US companies are being brought in with the inducement of holding the 80% of the NHS budget that the PCTs hold to commission and to contract for care. Having cherry-picked the profitable treatments, services and patients and dumped the rest, the new corporate forms of HMO will, as in the US, hold the government and the people to ransom. (Public interest issues arising from HMO policies and practices are aired at http://www.citizen.org/hrg/).
Whether GP owners like Concordia will behave differently is questionable given that they too will be required to manage the financial risks of accumulating PCT deficits, and rising PFI and LIFT charges for new investment. In the case of LIFT the committee of public accounts has shown that the average annual cost per LIFT GP patient is up to 10 times that of other primary care premises combined. Money intended for direct patient care is now being diverted to bankers and shareholders.17
There are, however, choices to be made. PCTs do not need to go down the commercialisation route. Other options are available that allow them to retain a geographic focus for planned services. For example, they can avoid alternative providers and service unbundling, only using the three contracting routes other than APMS to keep NHS services out of the commercial sector.
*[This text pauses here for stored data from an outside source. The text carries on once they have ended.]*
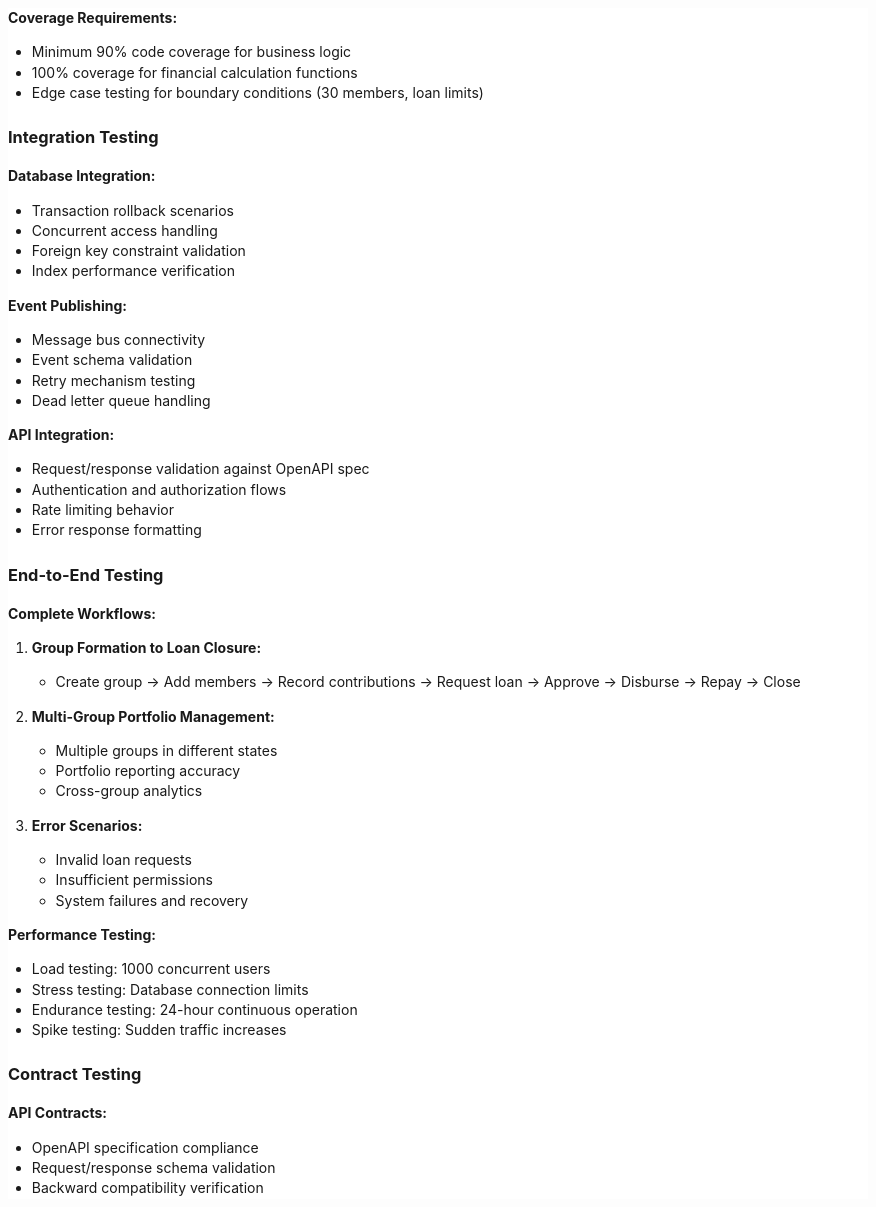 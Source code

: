 **Coverage Requirements:**
- Minimum 90% code coverage for business logic
- 100% coverage for financial calculation functions
- Edge case testing for boundary conditions (30 members, loan limits)

### Integration Testing

**Database Integration:**
- Transaction rollback scenarios
- Concurrent access handling
- Foreign key constraint validation
- Index performance verification

**Event Publishing:**
- Message bus connectivity
- Event schema validation
- Retry mechanism testing
- Dead letter queue handling

**API Integration:**
- Request/response validation against OpenAPI spec
- Authentication and authorization flows
- Rate limiting behavior
- Error response formatting

### End-to-End Testing

**Complete Workflows:**
1. **Group Formation to Loan Closure:**
   - Create group → Add members → Record contributions → Request loan → Approve → Disburse → Repay → Close

2. **Multi-Group Portfolio Management:**
   - Multiple groups in different states
   - Portfolio reporting accuracy
   - Cross-group analytics

3. **Error Scenarios:**
   - Invalid loan requests
   - Insufficient permissions
   - System failures and recovery

**Performance Testing:**
- Load testing: 1000 concurrent users
- Stress testing: Database connection limits
- Endurance testing: 24-hour continuous operation
- Spike testing: Sudden traffic increases

### Contract Testing

**API Contracts:**
- OpenAPI specification compliance
- Request/response schema validation
- Backward compatibility verification
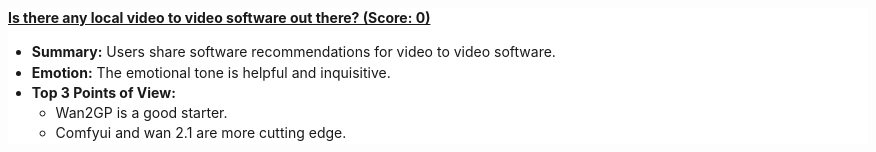 **[Is there any local video to video software out there? (Score: 0)](https://www.reddit.com/r/StableDiffusion/comments/1kwu6wq/is_there_any_local_video_to_video_software_out/)**
*  **Summary:** Users share software recommendations for video to video software.
*  **Emotion:** The emotional tone is helpful and inquisitive.
*  **Top 3 Points of View:**
    *   Wan2GP is a good starter.
    *   Comfyui and wan 2.1 are more cutting edge.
They can argue against practice-based commissioning and for population-based planning.
Similarly GPs can take the easy and the greedy route or they can mobilise through the British Medical Association and the colleges, and use all the avenues open to them to force the PCT to protect NHS services for all NHS patients rich and poor, healthy and sick alike. Ultimately, this means demanding a repeal of legislation that establishes health care for corporations and voting to overturn the new GP contract.
- © British Journal of General Practice, 2006.